The study calls for change – not only within Maine’s justice system – but the programs in place aimed at preventing the long-term impact of these broken relationships. It calls for more evidence-based community programming that supports families, prevents incarceration, and facilitates parent-child relationships when parents are behind bars.
"How do we not over-rely on law enforcement, how do we bring more resources into these complex social problems," Erica King said. King is the co-author of the study. "If we can do something in Maine to mitigate it we could get better outcomes for the children."
"This study is really just the start, there’s so much we can do to really support these kids," Jillian Foley said. Foley is the co-author of the study. "We are bringing light to this topic which is often forgotten."
The study resonates with Brianna Dube because she is part of its data. Dube was sentenced to prison back in 2019 on drug-related charges and was released last October. She said saying goodbye to her children was something she could never prepare for. She had to leave behind her three young children, including her newborn son.
"You feel like my life is over like that’s it, everything in your life stops," Dube said.
While serving her time, Dube helped create the S.O.A.R program.

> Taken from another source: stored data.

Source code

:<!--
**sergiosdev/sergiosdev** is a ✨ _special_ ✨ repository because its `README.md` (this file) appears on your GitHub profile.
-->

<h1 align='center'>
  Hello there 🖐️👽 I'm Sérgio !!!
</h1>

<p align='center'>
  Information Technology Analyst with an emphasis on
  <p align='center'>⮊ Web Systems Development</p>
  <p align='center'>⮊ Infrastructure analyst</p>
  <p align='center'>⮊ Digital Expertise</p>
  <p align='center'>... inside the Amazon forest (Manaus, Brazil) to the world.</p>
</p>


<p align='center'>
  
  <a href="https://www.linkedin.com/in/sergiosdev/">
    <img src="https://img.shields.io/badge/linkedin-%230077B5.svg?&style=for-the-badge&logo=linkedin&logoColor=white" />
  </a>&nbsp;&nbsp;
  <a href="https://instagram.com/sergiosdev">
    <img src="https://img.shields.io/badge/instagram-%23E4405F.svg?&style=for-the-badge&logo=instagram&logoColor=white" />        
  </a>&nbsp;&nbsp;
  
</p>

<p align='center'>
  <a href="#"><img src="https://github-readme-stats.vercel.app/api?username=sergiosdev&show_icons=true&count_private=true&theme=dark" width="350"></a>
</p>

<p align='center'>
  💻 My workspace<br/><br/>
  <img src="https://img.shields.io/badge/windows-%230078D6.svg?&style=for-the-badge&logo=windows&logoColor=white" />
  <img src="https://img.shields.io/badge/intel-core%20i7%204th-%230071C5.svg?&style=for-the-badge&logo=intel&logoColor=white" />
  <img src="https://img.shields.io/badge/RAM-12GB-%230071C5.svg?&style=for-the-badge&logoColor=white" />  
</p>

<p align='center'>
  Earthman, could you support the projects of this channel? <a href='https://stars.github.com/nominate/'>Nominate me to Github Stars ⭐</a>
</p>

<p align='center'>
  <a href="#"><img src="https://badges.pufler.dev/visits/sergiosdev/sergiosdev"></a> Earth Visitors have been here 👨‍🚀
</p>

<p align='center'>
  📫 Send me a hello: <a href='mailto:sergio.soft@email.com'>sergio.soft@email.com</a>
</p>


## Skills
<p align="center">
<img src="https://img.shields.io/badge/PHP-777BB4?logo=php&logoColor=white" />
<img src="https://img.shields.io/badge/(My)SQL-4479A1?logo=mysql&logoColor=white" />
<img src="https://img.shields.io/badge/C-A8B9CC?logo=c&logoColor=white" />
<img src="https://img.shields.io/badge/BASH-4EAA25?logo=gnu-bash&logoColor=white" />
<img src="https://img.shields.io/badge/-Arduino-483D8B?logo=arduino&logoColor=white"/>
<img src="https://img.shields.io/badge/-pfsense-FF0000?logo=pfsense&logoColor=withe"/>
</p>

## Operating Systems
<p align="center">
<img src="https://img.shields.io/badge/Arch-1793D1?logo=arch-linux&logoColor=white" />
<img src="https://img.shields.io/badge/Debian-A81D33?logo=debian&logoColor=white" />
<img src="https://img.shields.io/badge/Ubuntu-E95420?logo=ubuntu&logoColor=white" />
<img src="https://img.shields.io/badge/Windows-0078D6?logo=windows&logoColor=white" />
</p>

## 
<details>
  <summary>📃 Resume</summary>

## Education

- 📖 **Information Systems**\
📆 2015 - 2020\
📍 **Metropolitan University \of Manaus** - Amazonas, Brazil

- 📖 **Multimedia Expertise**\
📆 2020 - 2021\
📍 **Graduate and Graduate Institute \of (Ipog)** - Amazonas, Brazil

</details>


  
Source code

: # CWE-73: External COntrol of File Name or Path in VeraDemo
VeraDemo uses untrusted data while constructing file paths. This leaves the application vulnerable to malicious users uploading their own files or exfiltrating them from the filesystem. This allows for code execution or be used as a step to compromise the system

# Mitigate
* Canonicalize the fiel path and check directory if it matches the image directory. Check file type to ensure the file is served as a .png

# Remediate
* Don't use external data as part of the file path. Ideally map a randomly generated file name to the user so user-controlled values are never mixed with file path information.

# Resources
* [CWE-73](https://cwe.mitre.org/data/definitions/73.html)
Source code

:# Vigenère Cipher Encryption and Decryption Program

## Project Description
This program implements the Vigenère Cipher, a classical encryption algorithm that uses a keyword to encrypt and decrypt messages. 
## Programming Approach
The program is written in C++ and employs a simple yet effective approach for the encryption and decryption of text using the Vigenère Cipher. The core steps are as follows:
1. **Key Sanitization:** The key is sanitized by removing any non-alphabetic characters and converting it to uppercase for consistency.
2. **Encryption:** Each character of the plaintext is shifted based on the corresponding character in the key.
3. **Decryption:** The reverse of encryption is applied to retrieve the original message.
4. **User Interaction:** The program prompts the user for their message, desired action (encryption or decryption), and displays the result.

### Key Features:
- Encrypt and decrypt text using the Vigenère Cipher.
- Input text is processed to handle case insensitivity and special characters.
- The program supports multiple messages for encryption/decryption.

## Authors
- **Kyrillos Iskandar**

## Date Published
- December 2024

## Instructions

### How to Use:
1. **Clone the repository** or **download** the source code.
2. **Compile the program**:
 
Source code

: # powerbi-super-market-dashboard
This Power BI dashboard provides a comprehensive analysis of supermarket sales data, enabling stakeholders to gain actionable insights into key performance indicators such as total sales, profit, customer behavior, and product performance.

Or, Sucess, Opportunity, Academics, and Reentry. A program devoted to helping women pursue opportunities for higher education, expanding support systems, and encouraging successful reentry into Maine communities.
She said there are a number of programs offered to inmates but none of them aim to strengthen the relationship with their children while they are behind bars. Even though Dube has since been released, she would like to see that change. If anything, for the thousands of children across Maine who have one or both parents within one of Maine's prisons.
"These children did absolutely nothing wrong and they are the ones who cry at night because they don't have their parents," Dube said.